[Assignment] Once you have read the entries below, repeat all of them exactly.

[Task inputs]

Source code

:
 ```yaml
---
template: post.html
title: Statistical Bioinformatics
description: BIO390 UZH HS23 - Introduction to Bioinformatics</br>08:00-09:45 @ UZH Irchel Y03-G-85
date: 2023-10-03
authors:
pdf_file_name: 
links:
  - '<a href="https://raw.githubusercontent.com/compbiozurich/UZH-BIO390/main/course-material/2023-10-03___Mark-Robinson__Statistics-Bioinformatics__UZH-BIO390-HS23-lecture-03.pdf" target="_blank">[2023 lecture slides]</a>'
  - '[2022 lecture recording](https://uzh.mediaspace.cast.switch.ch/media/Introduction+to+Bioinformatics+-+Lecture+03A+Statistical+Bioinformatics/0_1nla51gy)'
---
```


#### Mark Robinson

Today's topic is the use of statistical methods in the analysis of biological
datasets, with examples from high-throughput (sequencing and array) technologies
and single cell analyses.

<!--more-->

[/Task inputs]

[Written solution]
Source code

:
 ```yaml
---
template: post.html
title: Statistical Bioinformatics
description: BIO390 UZH HS23 - Introduction to Bioinformatics</br>08:00-09:45 @ UZH Irchel Y03-G-85
date: 2023-10-03
authors:
pdf_file_name: 
links:
  - '<a href="https://raw.githubusercontent.com/compbiozurich/UZH-BIO390/main/course-material/2023-10-03___Mark-Robinson__Statistics-Bioinformatics__UZH-BIO390-HS23-lecture-03.pdf" target="_blank">[2023 lecture slides]</a>'
  - '[2022 lecture recording](https://uzh.mediaspace.cast.switch.ch/media/Introduction+to+Bioinformatics+-+Lecture+03A+Statistical+Bioinformatics/0_1nla51gy)'
---
```


#### Mark Robinson

Today's topic is the use of statistical methods in the analysis of biological
datasets, with examples from high-throughput (sequencing and array) technologies
and single cell analyses.

<!--more-->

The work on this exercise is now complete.